– Sebastian che regalo vorresti per il tuo undicesimo compleanno?
– Il regalo più bello del mondo papà!
– Ok. Ti porto a vedere l’India. Andiamo.

E così eccoci qui, da qualche giorno, in quello che a breve diventerà lo stato più popoloso del pianeta. Ci torno dopo trent’anni e con immenso piacere posso dire che… l’India è ancora India. E questa è la cosa più importante, più rincuorante, più entusiasmante.
Si perché in un mondo in cui il mostro globalizzazione ha appiattito luoghi, culture e sentimenti, qui tutto questo è resistito e continua a pulsare nella sua totale e splendida unicità. Tra miseria e meraviglia, in un mosaico infinito di contraddizioni incomprensibili.

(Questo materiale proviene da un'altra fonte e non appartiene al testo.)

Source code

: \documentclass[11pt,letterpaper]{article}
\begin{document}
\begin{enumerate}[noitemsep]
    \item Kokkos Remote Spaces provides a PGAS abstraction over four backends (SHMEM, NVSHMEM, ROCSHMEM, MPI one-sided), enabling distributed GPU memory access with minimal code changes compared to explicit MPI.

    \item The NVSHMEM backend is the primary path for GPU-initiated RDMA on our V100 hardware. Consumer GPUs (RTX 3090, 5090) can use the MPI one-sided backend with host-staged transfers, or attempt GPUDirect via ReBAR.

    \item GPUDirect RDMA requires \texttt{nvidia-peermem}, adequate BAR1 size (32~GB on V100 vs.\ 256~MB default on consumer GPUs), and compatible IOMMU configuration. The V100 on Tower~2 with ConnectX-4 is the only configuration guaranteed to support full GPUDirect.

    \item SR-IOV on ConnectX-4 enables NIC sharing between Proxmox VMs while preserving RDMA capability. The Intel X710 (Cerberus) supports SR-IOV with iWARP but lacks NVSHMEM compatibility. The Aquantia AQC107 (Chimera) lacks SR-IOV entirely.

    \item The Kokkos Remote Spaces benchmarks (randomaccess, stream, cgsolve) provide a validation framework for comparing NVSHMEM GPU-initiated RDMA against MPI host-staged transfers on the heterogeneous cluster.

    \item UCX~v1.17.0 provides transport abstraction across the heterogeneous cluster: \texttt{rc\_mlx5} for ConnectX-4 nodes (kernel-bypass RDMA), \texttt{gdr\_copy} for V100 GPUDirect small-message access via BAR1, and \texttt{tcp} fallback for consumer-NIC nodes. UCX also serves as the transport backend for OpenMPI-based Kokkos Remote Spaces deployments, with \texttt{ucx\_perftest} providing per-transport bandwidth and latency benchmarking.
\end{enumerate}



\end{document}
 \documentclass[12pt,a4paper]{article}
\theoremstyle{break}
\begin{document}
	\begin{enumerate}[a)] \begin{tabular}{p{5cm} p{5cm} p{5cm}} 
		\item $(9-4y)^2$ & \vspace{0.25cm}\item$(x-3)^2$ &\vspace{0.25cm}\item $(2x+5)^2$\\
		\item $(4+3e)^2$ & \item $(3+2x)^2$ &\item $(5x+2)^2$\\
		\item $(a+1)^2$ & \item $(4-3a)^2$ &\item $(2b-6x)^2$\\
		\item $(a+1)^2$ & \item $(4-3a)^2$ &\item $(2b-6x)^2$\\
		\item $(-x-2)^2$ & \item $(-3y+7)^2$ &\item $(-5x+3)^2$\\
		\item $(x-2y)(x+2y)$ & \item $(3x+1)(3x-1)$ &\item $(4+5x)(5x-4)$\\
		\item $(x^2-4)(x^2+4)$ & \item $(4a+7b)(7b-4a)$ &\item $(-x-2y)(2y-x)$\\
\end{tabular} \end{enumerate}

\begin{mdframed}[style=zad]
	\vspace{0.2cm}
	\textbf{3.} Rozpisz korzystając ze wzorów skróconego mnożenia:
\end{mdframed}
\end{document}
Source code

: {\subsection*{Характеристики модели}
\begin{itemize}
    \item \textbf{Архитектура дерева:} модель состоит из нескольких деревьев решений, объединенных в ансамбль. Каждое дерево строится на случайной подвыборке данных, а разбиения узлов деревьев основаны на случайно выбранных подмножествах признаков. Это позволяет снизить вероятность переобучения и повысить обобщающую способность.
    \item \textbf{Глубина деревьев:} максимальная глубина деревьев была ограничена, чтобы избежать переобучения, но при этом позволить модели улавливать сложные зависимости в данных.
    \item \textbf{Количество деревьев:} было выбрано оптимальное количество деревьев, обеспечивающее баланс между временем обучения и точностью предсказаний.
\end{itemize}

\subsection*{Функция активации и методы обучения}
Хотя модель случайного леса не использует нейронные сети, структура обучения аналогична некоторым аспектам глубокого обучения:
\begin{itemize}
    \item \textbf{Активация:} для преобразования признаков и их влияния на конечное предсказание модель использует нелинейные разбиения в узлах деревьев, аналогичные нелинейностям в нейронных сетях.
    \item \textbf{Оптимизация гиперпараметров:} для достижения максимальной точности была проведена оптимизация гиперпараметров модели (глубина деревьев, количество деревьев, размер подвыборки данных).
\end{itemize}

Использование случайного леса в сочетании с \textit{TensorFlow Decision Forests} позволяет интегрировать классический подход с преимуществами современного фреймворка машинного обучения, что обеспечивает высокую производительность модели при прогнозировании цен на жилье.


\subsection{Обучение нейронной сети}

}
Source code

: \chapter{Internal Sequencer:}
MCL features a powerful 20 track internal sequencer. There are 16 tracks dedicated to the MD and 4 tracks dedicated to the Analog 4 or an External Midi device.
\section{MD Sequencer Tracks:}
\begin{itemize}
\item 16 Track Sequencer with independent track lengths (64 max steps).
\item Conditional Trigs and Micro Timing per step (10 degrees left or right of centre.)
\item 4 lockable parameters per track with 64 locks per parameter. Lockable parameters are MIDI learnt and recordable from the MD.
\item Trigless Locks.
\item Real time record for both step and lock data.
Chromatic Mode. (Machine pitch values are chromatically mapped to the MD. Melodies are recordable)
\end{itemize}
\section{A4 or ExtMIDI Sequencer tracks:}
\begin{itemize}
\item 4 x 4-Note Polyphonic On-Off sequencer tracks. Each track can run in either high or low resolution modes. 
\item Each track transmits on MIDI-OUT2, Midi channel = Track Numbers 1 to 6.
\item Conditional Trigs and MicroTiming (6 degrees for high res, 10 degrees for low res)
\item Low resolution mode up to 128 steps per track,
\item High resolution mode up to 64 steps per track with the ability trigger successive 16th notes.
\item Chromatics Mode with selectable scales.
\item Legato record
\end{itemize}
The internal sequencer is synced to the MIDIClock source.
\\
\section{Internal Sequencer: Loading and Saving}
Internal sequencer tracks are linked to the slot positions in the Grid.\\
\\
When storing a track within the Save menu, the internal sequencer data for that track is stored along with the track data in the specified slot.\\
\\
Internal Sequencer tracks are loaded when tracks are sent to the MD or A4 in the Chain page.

C’è qualcosa di magico in questo Paese, qualcosa che non si può descrivere con le parole. Sto posto ti prende l’anima al primo giro di risciò e la mette dentro un frullatore insieme alle sue luci, i suoi odori, i suoi sguardi e poi ti risputa fuori completamente trasformato. Ti fa sentire pesante come un elefante e allo stesso tempo leggero come un aquilone, ti stordisce, ti travolge. C’è così tanta umanità in queste strade che ho l’impressione di poterla vedere anche senza occhi, di poterla sentire anche senza orecchie, di poterla toccare anche senza mani. Ti entra dentro nel profondo con la forza di un pugno nello stomaco e la grazia di una carezza. Un giorno qui vale come un mese altrove, qui la vita si dilata e cresce di intensità.

Mi sento in soggezione a scrivere dell’India. Non credo di esserne all’altezza.
Ora la guardo scorrere dal finestrino di un treno: 12 ore per percorrere 600 km e vorrei andare ancora più lento, vorrei ci mettesse ancora più tempo, vorrei fermare questo momento.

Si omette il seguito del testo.